Assignment: Report how many lines in the records below contain the word "Yuren". Give only the number.

Source data:
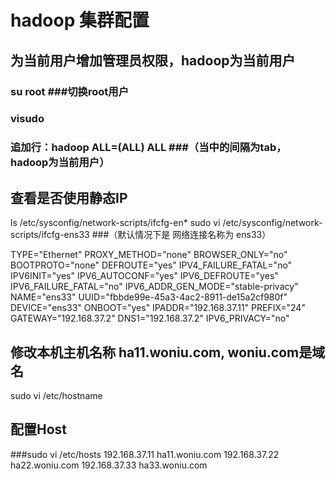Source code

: # hadoop 集群配置

## 为当前用户增加管理员权限，hadoop为当前用户
### su root  ###切换root用户
### visudo
### 追加行：hadoop ALL=(ALL) ALL ###（当中的间隔为tab， hadoop为当前用户）

## 查看是否使用静态IP
ls /etc/sysconfig/network-scripts/ifcfg-en*
sudo vi /etc/sysconfig/network-scripts/ifcfg-ens33  ###（默认情况下是 网络连接名称为 ens33）

TYPE="Ethernet"
PROXY_METHOD="none"
BROWSER_ONLY="no"
BOOTPROTO="none"
DEFROUTE="yes"
IPV4_FAILURE_FATAL="no"
IPV6INIT="yes"
IPV6_AUTOCONF="yes"
IPV6_DEFROUTE="yes"
IPV6_FAILURE_FATAL="no"
IPV6_ADDR_GEN_MODE="stable-privacy"
NAME="ens33"
UUID="fbbde99e-45a3-4ac2-8911-de15a2cf980f"
DEVICE="ens33"
ONBOOT="yes"
IPADDR="192.168.37.11"
PREFIX="24"
GATEWAY="192.168.37.2"
DNS1="192.168.37.2"
IPV6_PRIVACY="no"

## 修改本机主机名称  ha11.woniu.com, woniu.com是域名
sudo vi /etc/hostname

## 配置Host
###sudo vi /etc/hosts
192.168.37.11 ha11.woniu.com
192.168.37.22 ha22.woniu.com
192.168.37.33 ha33.woniu.com



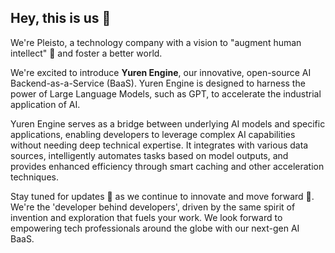 ## Hey, this is us 👋

We're Pleisto, a technology company with a vision to "augment human intellect" 🧠 and foster a better world.

We're excited to introduce **Yuren Engine**, our innovative, open-source AI Backend-as-a-Service (BaaS). Yuren Engine is designed to harness the power of Large Language Models, such as GPT, to accelerate the industrial application of AI.

Yuren Engine serves as a bridge between underlying AI models and specific applications, enabling developers to leverage complex AI capabilities without needing deep technical expertise. It integrates with various data sources, intelligently automates tasks based on model outputs, and provides enhanced efficiency through smart caching and other acceleration techniques.

Stay tuned for updates 📢 as we continue to innovate and move forward 🚀. We're the 'developer behind developers', driven by the same spirit of invention and exploration that fuels your work. We look forward to empowering tech professionals around the globe with our next-gen AI BaaS.
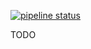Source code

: [![pipeline status](https://gitlab.com/sv1r4/shome.scenario/badges/master/pipeline.svg)](https://gitlab.com/sv1r4/shome.scenario/commits/master)

TODO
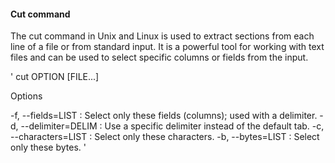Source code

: #### Cut command

The cut command in Unix and Linux is used to extract sections from each line of a file or from standard input. It is a powerful tool for working with text files and can be used to select specific columns or fields from the input.

'
cut OPTION [FILE...]

Options

-f, --fields=LIST : Select only these fields (columns); used with a delimiter.
-d, --delimiter=DELIM : Use a specific delimiter instead of the default tab.
-c, --characters=LIST : Select only these characters.
-b, --bytes=LIST : Select only these bytes.
'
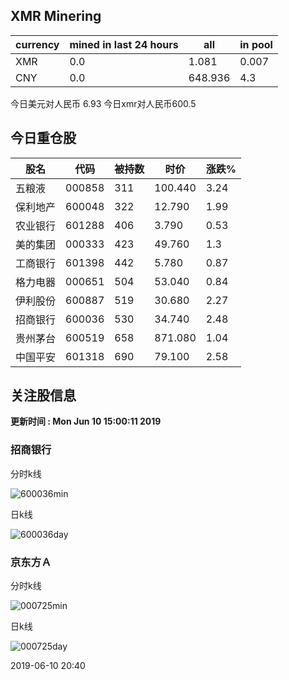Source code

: ## XMR Minering

|currency|mined in last 24 hours|all|in pool|
|---|---|---|---|
|XMR|0.0|1.081|0.007|
|CNY|0.0|648.936|4.3|

今日美元对人民币 6.93	今日xmr对人民币600.5


## 今日重仓股 

|股名|代码|被持数|时价|涨跌%|
|---|---|---|---|---|
|五粮液|000858|311|100.440|3.24|
|保利地产|600048|322|12.790|1.99|
|农业银行|601288|406|3.790|0.53|
|美的集团|000333|423|49.760|1.3|
|工商银行|601398|442|5.780|0.87|
|格力电器|000651|504|53.040|0.84|
|伊利股份|600887|519|30.680|2.27|
|招商银行|600036|530|34.740|2.48|
|贵州茅台|600519|658|871.080|1.04|
|中国平安|601318|690|79.100|2.58|

## 关注股信息
**更新时间 : Mon Jun 10 15:00:11 2019**
### 招商银行 
分时k线

![600036min](http://image.sinajs.cn/newchart/min/n/sh600036.gif)

日k线

![600036day](http://image.sinajs.cn/newchart/daily/n/sh600036.gif)

### 京东方Ａ 
分时k线

![000725min](http://image.sinajs.cn/newchart/min/n/sz000725.gif)

日k线

![000725day](http://image.sinajs.cn/newchart/daily/n/sz000725.gif)

2019-06-10 20:40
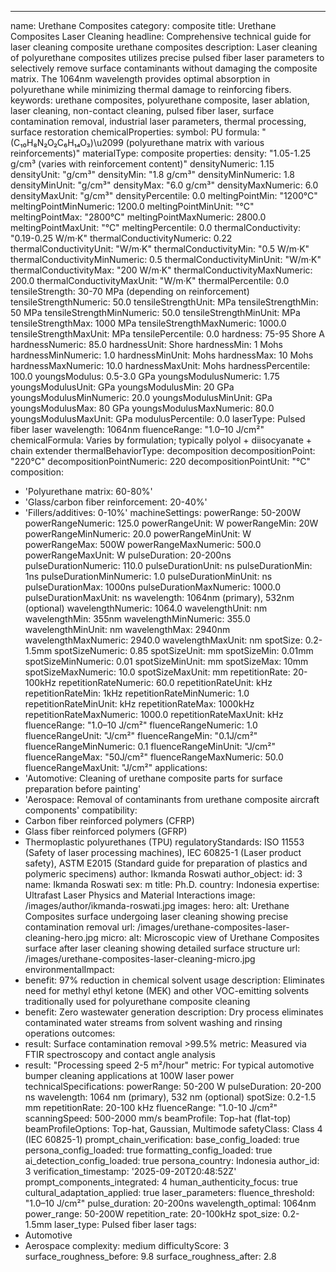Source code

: ---
name: Urethane Composites
category: composite
title: Urethane Composites Laser Cleaning
headline: Comprehensive technical guide for laser cleaning composite urethane composites
description: Laser cleaning of polyurethane composites utilizes precise pulsed fiber
  laser parameters to selectively remove surface contaminants without damaging the
  composite matrix. The 1064nm wavelength provides optimal absorption in polyurethane
  while minimizing thermal damage to reinforcing fibers.
keywords: urethane composites, polyurethane composite, laser ablation, laser cleaning,
  non-contact cleaning, pulsed fiber laser, surface contamination removal, industrial
  laser parameters, thermal processing, surface restoration
chemicalProperties:
  symbol: PU
  formula: "(C₁₀H₈N₂O₂C₆H₁₄O₃)\u2099 (polyurethane matrix with various reinforcements)"
  materialType: composite
properties:
  density: "1.05-1.25 g/cm³ (varies with reinforcement content)"
  densityNumeric: 1.15
  densityUnit: "g/cm³"
  densityMin: "1.8 g/cm³"
  densityMinNumeric: 1.8
  densityMinUnit: "g/cm³"
  densityMax: "6.0 g/cm³"
  densityMaxNumeric: 6.0
  densityMaxUnit: "g/cm³"
  densityPercentile: 0.0
  meltingPointMin: "1200°C"
  meltingPointMinNumeric: 1200.0
  meltingPointMinUnit: "°C"
  meltingPointMax: "2800°C"
  meltingPointMaxNumeric: 2800.0
  meltingPointMaxUnit: "°C"
  meltingPercentile: 0.0
  thermalConductivity: "0.19-0.25 W/m·K"
  thermalConductivityNumeric: 0.22
  thermalConductivityUnit: "W/m·K"
  thermalConductivityMin: "0.5 W/m·K"
  thermalConductivityMinNumeric: 0.5
  thermalConductivityMinUnit: "W/m·K"
  thermalConductivityMax: "200 W/m·K"
  thermalConductivityMaxNumeric: 200.0
  thermalConductivityMaxUnit: "W/m·K"
  thermalPercentile: 0.0
  tensileStrength: 30-70 MPa (depending on reinforcement)
  tensileStrengthNumeric: 50.0
  tensileStrengthUnit: MPa
  tensileStrengthMin: 50 MPa
  tensileStrengthMinNumeric: 50.0
  tensileStrengthMinUnit: MPa
  tensileStrengthMax: 1000 MPa
  tensileStrengthMaxNumeric: 1000.0
  tensileStrengthMaxUnit: MPa
  tensilePercentile: 0.0
  hardness: 75-95 Shore A
  hardnessNumeric: 85.0
  hardnessUnit: Shore
  hardnessMin: 1 Mohs
  hardnessMinNumeric: 1.0
  hardnessMinUnit: Mohs
  hardnessMax: 10 Mohs
  hardnessMaxNumeric: 10.0
  hardnessMaxUnit: Mohs
  hardnessPercentile: 100.0
  youngsModulus: 0.5-3.0 GPa
  youngsModulusNumeric: 1.75
  youngsModulusUnit: GPa
  youngsModulusMin: 20 GPa
  youngsModulusMinNumeric: 20.0
  youngsModulusMinUnit: GPa
  youngsModulusMax: 80 GPa
  youngsModulusMaxNumeric: 80.0
  youngsModulusMaxUnit: GPa
  modulusPercentile: 0.0
  laserType: Pulsed fiber laser
  wavelength: 1064nm
  fluenceRange: "1.0–10 J/cm²"
  chemicalFormula: Varies by formulation; typically polyol + diisocyanate + chain
    extender
  thermalBehaviorType: decomposition
  decompositionPoint: "220°C"
  decompositionPointNumeric: 220
  decompositionPointUnit: "°C"
composition:
- 'Polyurethane matrix: 60-80%'
- 'Glass/carbon fiber reinforcement: 20-40%'
- 'Fillers/additives: 0-10%'
machineSettings:
  powerRange: 50-200W
  powerRangeNumeric: 125.0
  powerRangeUnit: W
  powerRangeMin: 20W
  powerRangeMinNumeric: 20.0
  powerRangeMinUnit: W
  powerRangeMax: 500W
  powerRangeMaxNumeric: 500.0
  powerRangeMaxUnit: W
  pulseDuration: 20-200ns
  pulseDurationNumeric: 110.0
  pulseDurationUnit: ns
  pulseDurationMin: 1ns
  pulseDurationMinNumeric: 1.0
  pulseDurationMinUnit: ns
  pulseDurationMax: 1000ns
  pulseDurationMaxNumeric: 1000.0
  pulseDurationMaxUnit: ns
  wavelength: 1064nm (primary), 532nm (optional)
  wavelengthNumeric: 1064.0
  wavelengthUnit: nm
  wavelengthMin: 355nm
  wavelengthMinNumeric: 355.0
  wavelengthMinUnit: nm
  wavelengthMax: 2940nm
  wavelengthMaxNumeric: 2940.0
  wavelengthMaxUnit: nm
  spotSize: 0.2-1.5mm
  spotSizeNumeric: 0.85
  spotSizeUnit: mm
  spotSizeMin: 0.01mm
  spotSizeMinNumeric: 0.01
  spotSizeMinUnit: mm
  spotSizeMax: 10mm
  spotSizeMaxNumeric: 10.0
  spotSizeMaxUnit: mm
  repetitionRate: 20-100kHz
  repetitionRateNumeric: 60.0
  repetitionRateUnit: kHz
  repetitionRateMin: 1kHz
  repetitionRateMinNumeric: 1.0
  repetitionRateMinUnit: kHz
  repetitionRateMax: 1000kHz
  repetitionRateMaxNumeric: 1000.0
  repetitionRateMaxUnit: kHz
  fluenceRange: "1.0–10 J/cm²"
  fluenceRangeNumeric: 1.0
  fluenceRangeUnit: "J/cm²"
  fluenceRangeMin: "0.1J/cm²"
  fluenceRangeMinNumeric: 0.1
  fluenceRangeMinUnit: "J/cm²"
  fluenceRangeMax: "50J/cm²"
  fluenceRangeMaxNumeric: 50.0
  fluenceRangeMaxUnit: "J/cm²"
applications:
- 'Automotive: Cleaning of urethane composite parts for surface preparation before
  painting'
- 'Aerospace: Removal of contaminants from urethane composite aircraft components'
compatibility:
- Carbon fiber reinforced polymers (CFRP)
- Glass fiber reinforced polymers (GFRP)
- Thermoplastic polyurethanes (TPU)
regulatoryStandards: ISO 11553 (Safety of laser processing machines), IEC 60825-1
  (Laser product safety), ASTM E2015 (Standard guide for preparation of plastics and
  polymeric specimens)
author: Ikmanda Roswati
author_object:
  id: 3
  name: Ikmanda Roswati
  sex: m
  title: Ph.D.
  country: Indonesia
  expertise: Ultrafast Laser Physics and Material Interactions
  image: /images/author/ikmanda-roswati.jpg
images:
  hero:
    alt: Urethane Composites surface undergoing laser cleaning showing precise contamination
      removal
    url: /images/urethane-composites-laser-cleaning-hero.jpg
  micro:
    alt: Microscopic view of Urethane Composites surface after laser cleaning showing
      detailed surface structure
    url: /images/urethane-composites-laser-cleaning-micro.jpg
environmentalImpact:
- benefit: 97% reduction in chemical solvent usage
  description: Eliminates need for methyl ethyl ketone (MEK) and other VOC-emitting
    solvents traditionally used for polyurethane composite cleaning
- benefit: Zero wastewater generation
  description: Dry process eliminates contaminated water streams from solvent washing
    and rinsing operations
outcomes:
- result: Surface contamination removal >99.5%
  metric: Measured via FTIR spectroscopy and contact angle analysis
- result: "Processing speed 2-5 m²/hour"
  metric: For typical automotive bumper cleaning applications at 100W laser power
technicalSpecifications:
  powerRange: 50-200 W
  pulseDuration: 20-200 ns
  wavelength: 1064 nm (primary), 532 nm (optional)
  spotSize: 0.2-1.5 mm
  repetitionRate: 20-100 kHz
  fluenceRange: "1.0-10 J/cm²"
  scanningSpeed: 500-2000 mm/s
  beamProfile: Top-hat (flat-top)
  beamProfileOptions: Top-hat, Gaussian, Multimode
  safetyClass: Class 4 (IEC 60825-1)
prompt_chain_verification:
  base_config_loaded: true
  persona_config_loaded: true
  formatting_config_loaded: true
  ai_detection_config_loaded: true
  persona_country: Indonesia
  author_id: 3
  verification_timestamp: '2025-09-20T20:48:52Z'
  prompt_components_integrated: 4
  human_authenticity_focus: true
  cultural_adaptation_applied: true
laser_parameters:
  fluence_threshold: "1.0–10 J/cm²"
  pulse_duration: 20-200ns
  wavelength_optimal: 1064nm
  power_range: 50-200W
  repetition_rate: 20-100kHz
  spot_size: 0.2-1.5mm
  laser_type: Pulsed fiber laser
tags:
- Automotive
- Aerospace
complexity: medium
difficultyScore: 3
surface_roughness_before: 9.8
surface_roughness_after: 2.8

Written reply: 2